Sterling is the worst performer among 10 developed-nation currencies tracked by Bloomberg.
Forward contracts show investors are betting the sterling overnight interbank average, or "Sonia", will be at 0.56pc at the BoE's November meeting, from 0.43pc this month, and compared with the benchmark interest rate of 0.5pc. The British central bank kept the rate unchanged yesterday, as predicted by all 42 economists surveyed by Bloomberg.
"The market has gone too far pushing the first rate hike out to early 2016," Steven Saywell, head of foreign-exchange strategy at BNP Paribas said.
"We don't write off a rate hike in 2015 from the Bank of England. Sterling to outperform the euro or Swiss franc is a great trade for this year," he said.
The pound was little changed at $1.5114 in London yesterday afternoon after earlier reaching $1.5035, the weakest level since July 2013. Sterling strengthened by 0.3pc against the euro to reach 78.14 pence.
Benchmark 10-year government bond yields rose four basis points, or 0.04 percentage point, to 1.65pc. The 2.75pc gilt due in September 2024 fell 0.335, or £3.35 per £1,000 face amount, to 109.775.
Gilts, jargon for UK bonds, returned 15pc last year, the most since 2011, according to Bank of America Merrill Lynch indexes, as stalling global growth and plunging commodity prices convinced investors rates are likely to stay lower for longer. As recently as August, the market was fully pricing in a 25 basis-point increase by February.
Minutes of the Bank of England's policy meeting that preceded the rates decision are due to be published on January 21, and will show whether monetary policy committee members Martin Weale and Ian McCafferty maintained their dissenting view.

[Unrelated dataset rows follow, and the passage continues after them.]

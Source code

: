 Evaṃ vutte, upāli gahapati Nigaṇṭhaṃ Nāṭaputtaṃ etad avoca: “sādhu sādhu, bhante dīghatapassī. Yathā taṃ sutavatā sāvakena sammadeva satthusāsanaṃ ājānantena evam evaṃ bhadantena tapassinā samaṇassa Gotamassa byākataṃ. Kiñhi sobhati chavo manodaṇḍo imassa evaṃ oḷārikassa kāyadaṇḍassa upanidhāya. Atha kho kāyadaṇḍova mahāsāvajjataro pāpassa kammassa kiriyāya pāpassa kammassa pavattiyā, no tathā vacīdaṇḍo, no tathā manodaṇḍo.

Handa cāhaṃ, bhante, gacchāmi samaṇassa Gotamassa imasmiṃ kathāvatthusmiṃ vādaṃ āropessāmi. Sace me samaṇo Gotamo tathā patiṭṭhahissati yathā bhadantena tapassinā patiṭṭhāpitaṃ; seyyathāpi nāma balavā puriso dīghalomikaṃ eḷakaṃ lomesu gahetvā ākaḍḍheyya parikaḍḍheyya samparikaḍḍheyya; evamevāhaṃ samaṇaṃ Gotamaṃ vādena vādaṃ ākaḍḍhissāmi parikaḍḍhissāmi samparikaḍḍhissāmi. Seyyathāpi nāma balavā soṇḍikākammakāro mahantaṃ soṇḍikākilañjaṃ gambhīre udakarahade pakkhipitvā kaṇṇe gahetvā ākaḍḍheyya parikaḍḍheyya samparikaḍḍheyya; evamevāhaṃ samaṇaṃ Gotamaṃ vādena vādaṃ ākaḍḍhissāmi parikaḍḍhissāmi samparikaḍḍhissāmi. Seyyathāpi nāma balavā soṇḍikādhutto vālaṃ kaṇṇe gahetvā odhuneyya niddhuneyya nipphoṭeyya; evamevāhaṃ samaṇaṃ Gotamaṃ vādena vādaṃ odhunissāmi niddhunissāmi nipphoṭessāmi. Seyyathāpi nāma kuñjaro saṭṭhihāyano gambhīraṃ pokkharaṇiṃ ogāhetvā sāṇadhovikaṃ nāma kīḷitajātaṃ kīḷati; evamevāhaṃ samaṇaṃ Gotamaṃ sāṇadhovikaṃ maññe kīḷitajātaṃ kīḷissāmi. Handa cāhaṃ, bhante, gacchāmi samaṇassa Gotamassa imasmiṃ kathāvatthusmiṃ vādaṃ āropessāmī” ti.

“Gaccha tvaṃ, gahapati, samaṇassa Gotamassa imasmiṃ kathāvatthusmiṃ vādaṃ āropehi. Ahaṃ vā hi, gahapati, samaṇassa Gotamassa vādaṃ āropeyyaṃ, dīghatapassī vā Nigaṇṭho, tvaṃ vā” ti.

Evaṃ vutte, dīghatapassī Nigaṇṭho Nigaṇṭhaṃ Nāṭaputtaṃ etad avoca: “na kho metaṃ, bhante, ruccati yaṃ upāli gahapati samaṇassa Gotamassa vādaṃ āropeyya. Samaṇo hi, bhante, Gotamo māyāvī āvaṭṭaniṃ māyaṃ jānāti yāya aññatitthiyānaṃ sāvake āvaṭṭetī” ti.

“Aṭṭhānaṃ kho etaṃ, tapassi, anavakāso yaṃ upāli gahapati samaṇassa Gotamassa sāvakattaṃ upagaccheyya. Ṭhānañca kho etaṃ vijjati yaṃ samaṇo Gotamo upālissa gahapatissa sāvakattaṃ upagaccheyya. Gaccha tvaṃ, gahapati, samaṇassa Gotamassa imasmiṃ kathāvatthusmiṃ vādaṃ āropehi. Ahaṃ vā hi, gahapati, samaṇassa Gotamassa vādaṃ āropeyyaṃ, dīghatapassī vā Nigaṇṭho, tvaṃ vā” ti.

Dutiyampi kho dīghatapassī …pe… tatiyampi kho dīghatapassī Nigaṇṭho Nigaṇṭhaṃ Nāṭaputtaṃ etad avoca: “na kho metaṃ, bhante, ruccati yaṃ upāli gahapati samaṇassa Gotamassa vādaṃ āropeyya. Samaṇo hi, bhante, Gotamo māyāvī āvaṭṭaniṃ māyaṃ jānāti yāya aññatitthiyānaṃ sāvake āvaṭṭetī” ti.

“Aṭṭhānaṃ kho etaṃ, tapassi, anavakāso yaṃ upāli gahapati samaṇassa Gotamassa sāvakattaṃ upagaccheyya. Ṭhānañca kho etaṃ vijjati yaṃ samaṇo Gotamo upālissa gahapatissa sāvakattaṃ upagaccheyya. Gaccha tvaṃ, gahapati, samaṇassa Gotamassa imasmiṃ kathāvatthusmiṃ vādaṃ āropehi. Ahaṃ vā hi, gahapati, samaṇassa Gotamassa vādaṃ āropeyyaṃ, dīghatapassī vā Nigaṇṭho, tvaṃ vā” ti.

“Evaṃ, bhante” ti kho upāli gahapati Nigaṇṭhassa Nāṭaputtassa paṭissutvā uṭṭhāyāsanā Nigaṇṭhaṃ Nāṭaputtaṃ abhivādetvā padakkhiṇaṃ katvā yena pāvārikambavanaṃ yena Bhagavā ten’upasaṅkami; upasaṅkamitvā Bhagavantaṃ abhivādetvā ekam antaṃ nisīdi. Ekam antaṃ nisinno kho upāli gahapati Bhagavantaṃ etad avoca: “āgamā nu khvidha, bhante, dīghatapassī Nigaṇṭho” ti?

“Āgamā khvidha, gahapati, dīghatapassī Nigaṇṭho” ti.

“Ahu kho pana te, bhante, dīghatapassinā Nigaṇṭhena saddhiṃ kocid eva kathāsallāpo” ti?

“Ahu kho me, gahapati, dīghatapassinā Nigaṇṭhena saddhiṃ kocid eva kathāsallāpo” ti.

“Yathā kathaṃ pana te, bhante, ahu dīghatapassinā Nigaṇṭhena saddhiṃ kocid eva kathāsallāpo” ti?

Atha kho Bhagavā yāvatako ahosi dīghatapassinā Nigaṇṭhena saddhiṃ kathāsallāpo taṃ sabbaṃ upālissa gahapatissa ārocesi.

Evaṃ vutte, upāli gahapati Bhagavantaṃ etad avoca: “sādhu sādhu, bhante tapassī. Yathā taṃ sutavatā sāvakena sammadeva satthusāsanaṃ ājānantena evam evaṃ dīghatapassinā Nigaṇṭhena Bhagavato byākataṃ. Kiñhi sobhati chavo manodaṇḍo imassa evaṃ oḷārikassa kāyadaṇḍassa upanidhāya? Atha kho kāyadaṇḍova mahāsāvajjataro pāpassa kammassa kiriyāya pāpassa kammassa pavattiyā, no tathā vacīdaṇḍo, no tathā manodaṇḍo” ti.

They had previously voted in favour of a 0.25pc rate increase between August and December, saying a move is needed to prevent wage gains from feeding price pressures.
The Bank of England said it will reinvest £4.35bn this month related to maturing gilts from its £375bn programme of asset purchases that started in 2009. It plans to do that by buying debt evenly across buckets set to mature in three-to-seven years, over 15 years and seven-to-15 years, in that order, the central bank said yesterday in a statement.
Inflation-linked gilts were little changed even as a UK Statistics Authority report said Britain should move away from selling bonds tied to the retail-price index.
The yield on 10-year inflation-linked gilts was -0.94pc.